Dataset entries
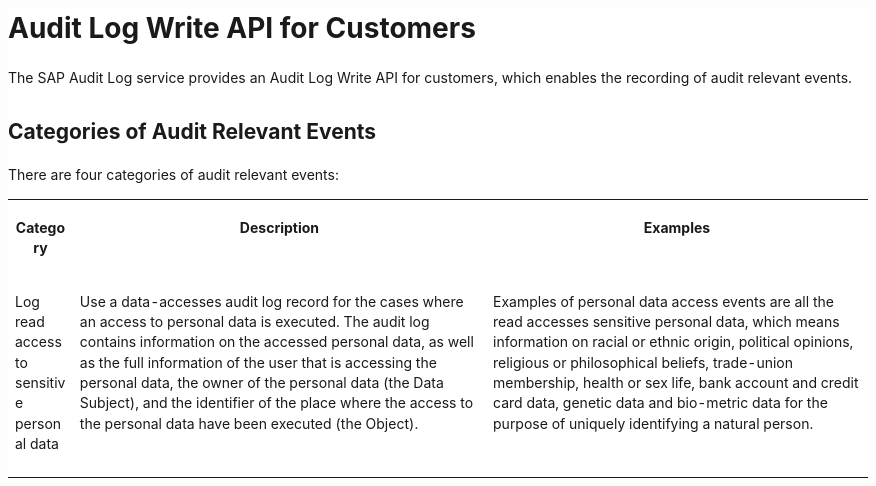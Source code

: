 

# Audit Log Write API for Customers

The SAP Audit Log service provides an Audit Log Write API for customers, which enables the recording of audit relevant events.



<a name="loio64e99bb5291940489bd2277ee027d82e__section_flw_kmc_byb"/>

## Categories of Audit Relevant Events

There are four categories of audit relevant events:


<table>
<tr>
<th valign="top">

Category

</th>
<th valign="top">

Description

</th>
<th valign="top">

Examples

</th>
</tr>
<tr>
<td valign="top">

Log read access to sensitive personal data

</td>
<td valign="top">

Use a data-accesses audit log record for the cases where an access to personal data is executed. The audit log contains information on the accessed personal data, as well as the full information of the user that is accessing the personal data, the owner of the personal data \(the Data Subject\), and the identifier of the place where the access to the personal data have been executed \(the Object\).

</td>
<td valign="top">

Examples of personal data access events are all the read accesses sensitive personal data, which means information on racial or ethnic origin, political opinions, religious or philosophical beliefs, trade-union membership, health or sex life, bank account and credit card data, genetic data and bio-metric data for the purpose of uniquely identifying a natural person.

</td>
</tr>
<tr>
<td valign="top">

* [Required work]:
Return all lines in the entries above that carry the word "information".

* [Expected answer]:
Use a data-accesses audit log record for the cases where an access to personal data is executed. The audit log contains information on the accessed personal data, as well as the full information of the user that is accessing the personal data, the owner of the personal data \(the Data Subject\), and the identifier of the place where the access to the personal data have been executed \(the Object\).
Examples of personal data access events are all the read accesses sensitive personal data, which means information on racial or ethnic origin, political opinions, religious or philosophical beliefs, trade-union membership, health or sex life, bank account and credit card data, genetic data and bio-metric data for the purpose of uniquely identifying a natural person.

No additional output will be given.